Organisms were categorized as non-resistant, multi-drug resistant (MDR),
extensive-drug resistant (XDR), or pan-drug resistant (PDR). MDR was defined
as resistance to at least one antimicrobial agent in at least three antimicrobial
classes; XDR was defined as resistance to at least one antimicrobial agent in all
but two or fewer antimicrobial classes; PDR was defined as resistance to all
antimicrobial agents in all classes. An organism was classified as non-resistant if
it was not MDR, XDR, and PDR. Patients with no cultured organisms were
classified as having no HA-BSI causative blood culture as the outcome. For
patients with a polymicrobial culture, the most resistant organism score was used
in all analyses. Patients with no organisms that met the HA-BSI criteria and
latency period criteria did not contribute to the resistance score and therefore
were classified as having no organism for the purposes of these analyses.
Statistical Analysis
Complete data from 1995 to 2002 for patients at least 18 years of age
were used in the analysis. Counts and proportions were presented for categorical
variables; mean, standard deviation, and range were presented for continuous
variables. Among patients with multiple blood cultures over time, the first
qualifying blood culture, defined as a blood draw from which a hospital-acquired
organism was cultured and after the latency period, was selected for analysis.
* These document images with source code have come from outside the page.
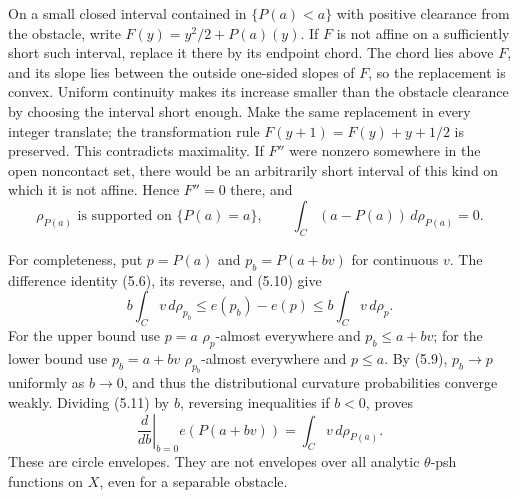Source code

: \documentclass[11pt]{article}
\theoremstyle{definition}\newtheorem{definition}[theorem]{Definition}
\begin{document}
On a small closed interval contained in $\{P(a)<a\}$ with positive
clearance from the obstacle, write $F(y)=y^2/2+P(a)(y)$. If $F$ is not
affine on a sufficiently short such interval, replace it there by its
endpoint chord. The chord lies above $F$, and its slope lies between
the outside one-sided slopes of $F$, so the replacement is convex.
Uniform continuity makes its increase smaller than the obstacle
clearance by choosing the interval short enough. Make the same
replacement in every integer translate; the transformation rule
$F(y+1)=F(y)+y+1/2$ is preserved. This contradicts maximality.
If $F''$ were nonzero somewhere in the open noncontact set, there would
be an arbitrarily short interval of this kind on which it is not affine.
Hence $F''=0$ there, and
\[
 \rho_{P(a)}\text{ is supported on }\{P(a)=a\},\qquad
 \int_C(a-P(a))\,d\rho_{P(a)}=0.                        \tag{5.10}
\]

For completeness, put $p=P(a)$ and $p_b=P(a+bv)$ for continuous $v$.
The difference identity (5.6), its reverse, and (5.10) give
\[
 b\int_C v\,d\rho_{p_b}
 \le e(p_b)-e(p)\le b\int_Cv\,d\rho_p.                 \tag{5.11}
\]
For the upper bound use $p=a$ $\rho_p$-almost everywhere and
$p_b\le a+bv$; for the lower bound use $p_b=a+bv$
$\rho_{p_b}$-almost everywhere and $p\le a$.
By (5.9), $p_b\to p$ uniformly as $b\to0$, and thus the
distributional curvature probabilities converge weakly. Dividing (5.11)
by $b$, reversing inequalities if $b<0$, proves
\[
 \left.\frac d{db}\right|_{b=0}e(P(a+bv))
                  =\int_C v\,d\rho_{P(a)}.              \tag{5.12}
\]
These are circle envelopes. They are not envelopes over all analytic
$\theta$-psh functions on $X$, even for a separable obstacle.
\end{document}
The independent variable was route of antibiotic resistance (no antibiotic use,
only antibiotics eliminated through the kidneys, any antibiotics eliminated through
83
the liver). The outcome was drug resistance (no organism, non-resistant
organism, MDR organism, XDR organism). The association between route of
antibiotic exposure and subsequent resistance was assessed for four sets of
patients: all patients in the ICU cohort, all patients in the ICU cohort with
antibiotic use, all patients in the ICU cohort with antibiotic use and a positive
blood culture, and all patients in the ICU cohort with ESKAPE bacteria. Route of
antibiotic elimination was modeled both as a categorical variable, and as a
continuous variable as an indicator for increasing antibiotic exposure in the gut
and assumed an equal increase in the beta estimates. Multinomial logistic
regression was used to estimate the association between the antibiotic
elimination route and subsequent drug resistance, modeling drug resistance as a
categorical variable with a static reference group. Among all patients in the ICU
and patients in the ICU with antibiotic use, the reference group was patients with
no organisms; among ICU patients with antibiotic use and a positive blood
culture, the reference group was patients with a non-resistant organism.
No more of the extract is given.